Pseudo-Mahatma-Gandhi-Zitat.
 
Sarah Palin, Bernie Sanders, Donald Trump und Hillary Clinton haben diesen angeblichen Gandhi-Spruch verbreitet, so wie tausende andere auch, obwohl seit 2011 in verschiedensten Zeitungen zu lesen war, dass der Spruch falsch zugeschrieben wird.

Er ist die realistische Zusammenfassung der Erfahrung von vielen politischen Aktivisten. Gandhi hat es ähnlich erlebt und auch beschrieben, aber er hat diesen Spruch, der ihm seit 1981 untergeschoben wird, selber nie so prägnant gesagt.

Geprägt wurde der Aphorismus 1918 von einem US-Gewerkschafter namens Nicholas Klein, von dem man nicht viel mehr weiß, als dass er unseren globalen Wortschatz mit diesem Spruch bereichert hat. 
 
Er schrieb zum Beispiel für die Hobo News, eine Zeitung für obdachlose Arbeitsimmigranten (Hobos). Ursprünglich hatte der Spruch diese Fassung:

Nicholas Klein, 1918


  • "First they ignore you.
    Then they ridicule you.
    And then they attack you and want to burn you.
    And then they build monuments to you."
    Nicholas Klein, Baltimore, 15. Mai 1918 (Link)
  • "Und, liebe Freunde, in dieser Geschichte findet ihr die Historie unserer gesamten Bewegung wieder: Zuerst ignorieren sie dich. Dann machen sie dich lächerlich. Dann greifen sie dich an und wollen dich verbrennen. Und dann errichten sie dir Denkmäler. Und das ist genau das, was den vereinigten Arbeitern der Bekleidungsindustrie Amerikas passieren wird."
    Nicholas Klein, 15. Mai 1918, auf einem Gewerkschaftsstag der vereinigten Textilarbeiter Amerikas in Baltimore. (Übersetzung: Jungle World)

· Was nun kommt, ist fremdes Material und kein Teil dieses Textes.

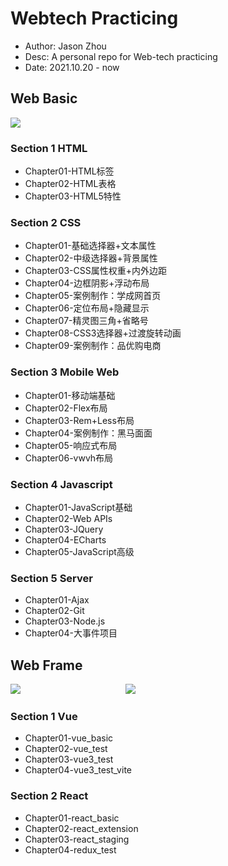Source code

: # Webtech Practicing
* Author: Jason Zhou
* Desc: A personal repo for Web-tech practicing
* Date: 2021.10.20 - now

## Web Basic
<div style="width:500px">
  <img src="https://dobsondev.com/wp-content/uploads/2017/05/html-featured-image.jpg">
</div>

### Section 1 HTML
- Chapter01-HTML标签
- Chapter02-HTML表格
- Chapter03-HTML5特性
### Section 2 CSS
- Chapter01-基础选择器+文本属性
- Chapter02-中级选择器+背景属性
- Chapter03-CSS属性权重+内外边距
- Chapter04-边框阴影+浮动布局
- Chapter05-案例制作：学成网首页
- Chapter06-定位布局+隐藏显示
- Chapter07-精灵图三角+省略号
- Chapter08-CSS3选择器+过渡旋转动画
- Chapter09-案例制作：品优购电商
### Section 3 Mobile Web
- Chapter01-移动端基础
- Chapter02-Flex布局
- Chapter03-Rem+Less布局
- Chapter04-案例制作：黑马面面
- Chapter05-响应式布局
- Chapter06-vwvh布局
### Section 4 Javascript
- Chapter01-JavaScript基础
- Chapter02-Web APIs
- Chapter03-JQuery
- Chapter04-ECharts
- Chapter05-JavaScript高级
### Section 5 Server
- Chapter01-Ajax
- Chapter02-Git
- Chapter03-Node.js
- Chapter04-大事件项目

## Web Frame
<div>
  <div style="display:inline-block; width:150px; margin-right:30px">
    <img src="https://www.mrcoral.co.il/wp-content/uploads/2020/01/%D7%9E%D7%AA%D7%9B%D7%A0%D7%AA-vue.jpg">
  </div>
  <div style="display:inline-block; width:150px">
    <img src="https://oneteamsolutions.in/blogoneteam/wp-content/uploads/2020/05/REACT-JS-KOCHI.png">
  </div>

</div>

### Section 1 Vue
- Chapter01-vue_basic
- Chapter02-vue_test
- Chapter03-vue3_test
- Chapter04-vue3_test_vite

### Section 2 React
- Chapter01-react_basic
- Chapter02-react_extension
- Chapter03-react_staging
- Chapter04-redux_test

1922 schreibt Mahatma Gandhi: "Lächerlich gemacht zu werden ist wie Unterdrückung" ... "Wenn in einem zivilisierten Land der Spott eine Bewegung nicht umzubringen vermag, dann wird sie langsam respektiert".

Mahatma Gandhi, 1922

  • "Unfortunately for His Excellency the movement is likely to grow with ridicule as it is certain to flourish on repression. No vital movement can be killed except by the impatience, ignorance or laziness of its authors. A movement cannot be 'insane' that is conducted by men of action as I claim the members of the Non-co-operation Committee are. … Ridicule is like repression. Both give place to respect when they fail to produce the intended effect. … It will be admitted that non-co-operation has passed the stage [of] ridicule. Whether it will now be met by repression or respect remains to be seen. … But the testing time has now arrived. In a civilized country when ridicule fails to kill a movement it begins to command respect."
    Mahatma Ghandhi, Freedom's Battle, 1922 (Link) 




Pseudo-Gandhi-Zitat.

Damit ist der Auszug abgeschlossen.